## WHAT TO PRODUCE:
Copy word for word, please, the lines of the entries below running from the one containing "it **modular**, **maintainable** and **reusable**." to the one containing "- Lets **non-technical**", both ends included.
(Beginning of EXTRACTED INFORMATION)
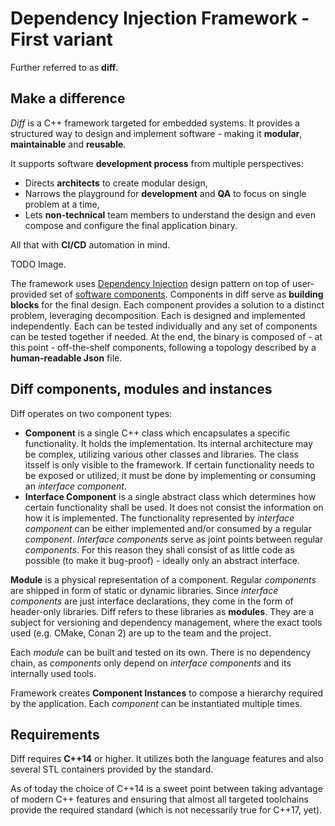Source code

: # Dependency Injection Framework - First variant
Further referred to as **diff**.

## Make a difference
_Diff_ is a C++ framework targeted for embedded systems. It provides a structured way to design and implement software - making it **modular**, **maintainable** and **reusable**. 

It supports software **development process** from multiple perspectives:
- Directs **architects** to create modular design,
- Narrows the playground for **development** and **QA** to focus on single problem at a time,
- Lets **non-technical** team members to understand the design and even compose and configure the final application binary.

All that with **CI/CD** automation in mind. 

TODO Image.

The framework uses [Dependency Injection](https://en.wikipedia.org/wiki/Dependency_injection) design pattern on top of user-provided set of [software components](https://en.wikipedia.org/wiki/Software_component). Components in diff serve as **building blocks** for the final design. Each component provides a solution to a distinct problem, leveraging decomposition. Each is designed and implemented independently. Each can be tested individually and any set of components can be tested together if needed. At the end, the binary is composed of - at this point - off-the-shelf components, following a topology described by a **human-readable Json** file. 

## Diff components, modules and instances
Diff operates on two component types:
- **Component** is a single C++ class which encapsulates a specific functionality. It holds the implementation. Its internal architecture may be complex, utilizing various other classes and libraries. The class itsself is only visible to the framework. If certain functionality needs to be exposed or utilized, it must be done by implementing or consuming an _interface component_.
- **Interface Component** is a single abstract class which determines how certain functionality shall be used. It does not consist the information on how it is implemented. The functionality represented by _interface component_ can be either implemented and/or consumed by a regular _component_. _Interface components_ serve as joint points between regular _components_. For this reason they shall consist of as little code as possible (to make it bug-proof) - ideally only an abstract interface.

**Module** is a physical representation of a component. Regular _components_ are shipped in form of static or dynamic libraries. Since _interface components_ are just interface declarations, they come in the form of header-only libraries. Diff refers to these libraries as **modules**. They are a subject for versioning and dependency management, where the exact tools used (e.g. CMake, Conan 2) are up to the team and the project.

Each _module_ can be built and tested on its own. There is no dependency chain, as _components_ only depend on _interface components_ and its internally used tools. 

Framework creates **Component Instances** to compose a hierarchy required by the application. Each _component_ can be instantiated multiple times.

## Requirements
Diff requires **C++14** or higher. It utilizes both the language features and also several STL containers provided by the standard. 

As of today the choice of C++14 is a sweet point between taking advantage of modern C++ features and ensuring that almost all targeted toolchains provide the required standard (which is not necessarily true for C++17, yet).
(End of EXTRACTED INFORMATION)
(Beginning of EXTRACTED INFORMATION)
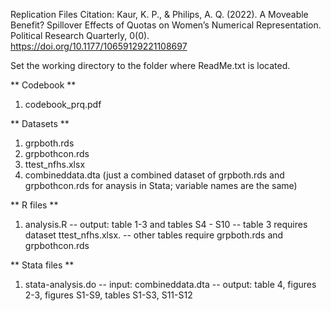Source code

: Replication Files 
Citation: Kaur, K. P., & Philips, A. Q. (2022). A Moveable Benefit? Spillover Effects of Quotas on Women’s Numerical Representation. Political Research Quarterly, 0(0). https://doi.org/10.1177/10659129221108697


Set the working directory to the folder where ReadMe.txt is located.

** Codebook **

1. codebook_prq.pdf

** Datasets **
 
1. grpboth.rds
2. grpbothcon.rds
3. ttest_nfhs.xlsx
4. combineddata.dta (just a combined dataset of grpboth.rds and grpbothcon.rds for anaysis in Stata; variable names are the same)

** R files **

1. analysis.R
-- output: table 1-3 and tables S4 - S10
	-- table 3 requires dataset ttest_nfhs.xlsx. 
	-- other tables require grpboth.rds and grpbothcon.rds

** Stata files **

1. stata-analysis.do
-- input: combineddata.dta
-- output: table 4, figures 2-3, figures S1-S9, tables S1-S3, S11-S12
(End of EXTRACTED INFORMATION)
(Beginning of EXTRACTED INFORMATION)
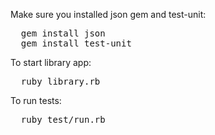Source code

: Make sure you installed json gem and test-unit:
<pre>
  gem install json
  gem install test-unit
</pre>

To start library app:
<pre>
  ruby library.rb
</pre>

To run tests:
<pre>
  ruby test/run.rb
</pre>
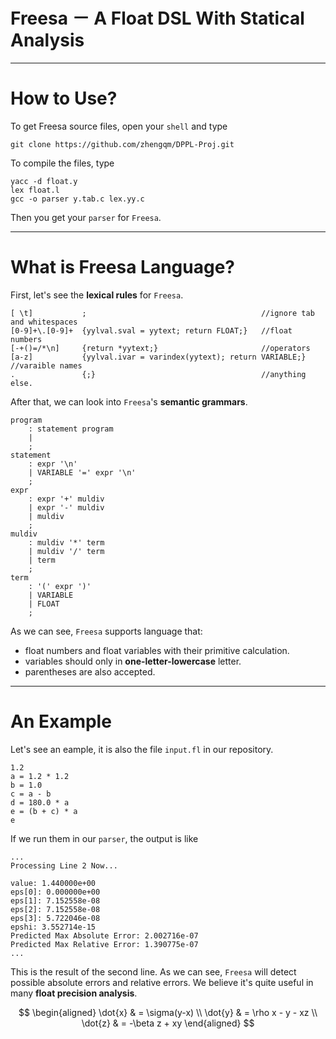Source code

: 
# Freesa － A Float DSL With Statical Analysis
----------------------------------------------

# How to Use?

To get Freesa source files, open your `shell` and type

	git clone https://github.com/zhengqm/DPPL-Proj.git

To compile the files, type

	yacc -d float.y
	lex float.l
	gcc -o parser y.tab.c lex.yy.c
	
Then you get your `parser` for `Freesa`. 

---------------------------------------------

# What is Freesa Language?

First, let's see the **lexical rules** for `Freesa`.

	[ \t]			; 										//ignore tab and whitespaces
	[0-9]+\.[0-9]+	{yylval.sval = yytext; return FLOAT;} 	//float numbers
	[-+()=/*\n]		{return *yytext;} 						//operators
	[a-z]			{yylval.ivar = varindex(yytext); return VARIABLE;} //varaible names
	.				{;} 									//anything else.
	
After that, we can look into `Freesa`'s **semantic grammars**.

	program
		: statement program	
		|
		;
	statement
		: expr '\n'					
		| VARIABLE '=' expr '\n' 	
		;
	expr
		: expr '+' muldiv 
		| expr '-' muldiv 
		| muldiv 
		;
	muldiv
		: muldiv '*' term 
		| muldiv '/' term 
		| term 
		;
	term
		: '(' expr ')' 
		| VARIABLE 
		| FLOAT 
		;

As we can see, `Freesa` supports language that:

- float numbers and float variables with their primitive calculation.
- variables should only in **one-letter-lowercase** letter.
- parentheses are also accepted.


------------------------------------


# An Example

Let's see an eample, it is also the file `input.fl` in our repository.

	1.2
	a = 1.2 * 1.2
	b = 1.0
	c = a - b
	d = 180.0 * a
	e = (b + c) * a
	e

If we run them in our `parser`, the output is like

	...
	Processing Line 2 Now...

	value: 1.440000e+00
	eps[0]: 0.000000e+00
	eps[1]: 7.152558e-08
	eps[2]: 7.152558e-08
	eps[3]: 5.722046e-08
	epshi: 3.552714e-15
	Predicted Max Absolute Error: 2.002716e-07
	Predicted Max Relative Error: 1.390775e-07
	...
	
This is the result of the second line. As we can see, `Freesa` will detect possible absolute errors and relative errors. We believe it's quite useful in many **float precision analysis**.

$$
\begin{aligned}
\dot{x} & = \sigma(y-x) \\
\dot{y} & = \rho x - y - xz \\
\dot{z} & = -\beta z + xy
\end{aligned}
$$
(End of EXTRACTED INFORMATION)
## SOLUTION TO THE PROBLEM:
_Diff_ is a C++ framework targeted for embedded systems. It provides a structured way to design and implement software - making it **modular**, **maintainable** and **reusable**. 

It supports software **development process** from multiple perspectives:
- Directs **architects** to create modular design,
- Narrows the playground for **development** and **QA** to focus on single problem at a time,
- Lets **non-technical** team members to understand the design and even compose and configure the final application binary.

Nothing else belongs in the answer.